### SUPPLIED ENTRIES
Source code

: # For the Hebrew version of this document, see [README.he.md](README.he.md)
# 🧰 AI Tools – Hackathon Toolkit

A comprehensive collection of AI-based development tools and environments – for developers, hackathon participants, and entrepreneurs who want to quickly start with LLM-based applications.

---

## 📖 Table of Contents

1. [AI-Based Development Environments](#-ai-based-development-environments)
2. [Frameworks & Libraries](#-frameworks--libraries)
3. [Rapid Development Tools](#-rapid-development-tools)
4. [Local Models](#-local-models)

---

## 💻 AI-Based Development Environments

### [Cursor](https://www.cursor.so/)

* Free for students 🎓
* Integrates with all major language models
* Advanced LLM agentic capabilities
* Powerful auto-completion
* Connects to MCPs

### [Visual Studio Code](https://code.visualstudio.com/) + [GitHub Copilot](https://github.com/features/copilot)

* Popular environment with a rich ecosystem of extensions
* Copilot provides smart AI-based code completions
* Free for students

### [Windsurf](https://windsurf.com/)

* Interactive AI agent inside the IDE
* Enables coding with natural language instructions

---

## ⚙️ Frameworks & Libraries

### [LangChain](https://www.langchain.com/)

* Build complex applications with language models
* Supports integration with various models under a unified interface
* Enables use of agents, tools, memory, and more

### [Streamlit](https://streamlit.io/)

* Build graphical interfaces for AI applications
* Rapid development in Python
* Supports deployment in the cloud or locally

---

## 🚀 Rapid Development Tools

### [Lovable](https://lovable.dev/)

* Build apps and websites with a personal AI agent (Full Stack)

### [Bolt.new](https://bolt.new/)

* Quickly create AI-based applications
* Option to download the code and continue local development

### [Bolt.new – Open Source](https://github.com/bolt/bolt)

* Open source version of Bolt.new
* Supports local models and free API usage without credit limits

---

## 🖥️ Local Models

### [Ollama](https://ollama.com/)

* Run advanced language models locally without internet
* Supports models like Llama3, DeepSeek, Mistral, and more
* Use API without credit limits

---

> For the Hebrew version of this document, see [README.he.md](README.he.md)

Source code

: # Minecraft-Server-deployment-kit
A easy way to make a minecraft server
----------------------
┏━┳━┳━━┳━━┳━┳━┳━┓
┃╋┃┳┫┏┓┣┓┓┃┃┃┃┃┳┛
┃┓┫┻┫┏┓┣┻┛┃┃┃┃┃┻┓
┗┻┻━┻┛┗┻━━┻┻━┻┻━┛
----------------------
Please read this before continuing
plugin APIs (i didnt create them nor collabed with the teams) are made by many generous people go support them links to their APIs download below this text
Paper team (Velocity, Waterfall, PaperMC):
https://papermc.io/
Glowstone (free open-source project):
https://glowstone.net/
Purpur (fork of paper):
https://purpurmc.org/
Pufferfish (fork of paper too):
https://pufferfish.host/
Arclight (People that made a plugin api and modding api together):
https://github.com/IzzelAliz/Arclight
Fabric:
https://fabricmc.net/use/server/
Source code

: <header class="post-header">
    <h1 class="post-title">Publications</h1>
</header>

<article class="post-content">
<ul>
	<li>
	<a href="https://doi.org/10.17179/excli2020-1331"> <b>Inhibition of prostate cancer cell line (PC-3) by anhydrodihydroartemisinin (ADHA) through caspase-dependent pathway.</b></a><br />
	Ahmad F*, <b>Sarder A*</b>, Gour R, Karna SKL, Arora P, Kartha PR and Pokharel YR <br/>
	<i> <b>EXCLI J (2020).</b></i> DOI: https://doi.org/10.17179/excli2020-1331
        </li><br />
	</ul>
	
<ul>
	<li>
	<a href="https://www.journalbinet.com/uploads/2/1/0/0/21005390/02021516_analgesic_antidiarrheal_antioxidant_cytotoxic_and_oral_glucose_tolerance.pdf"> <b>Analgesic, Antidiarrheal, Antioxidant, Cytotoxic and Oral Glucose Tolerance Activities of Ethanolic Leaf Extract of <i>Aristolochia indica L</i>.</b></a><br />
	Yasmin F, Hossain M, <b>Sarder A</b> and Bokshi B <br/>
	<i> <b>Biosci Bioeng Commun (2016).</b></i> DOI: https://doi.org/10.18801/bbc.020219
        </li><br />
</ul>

### WHAT THE TASK ASKS
Wherever the string "Supports" shows up in a line above, tally that line, and answer with the final number alone.

### SOLUTION FOR THIS EXERCISE
4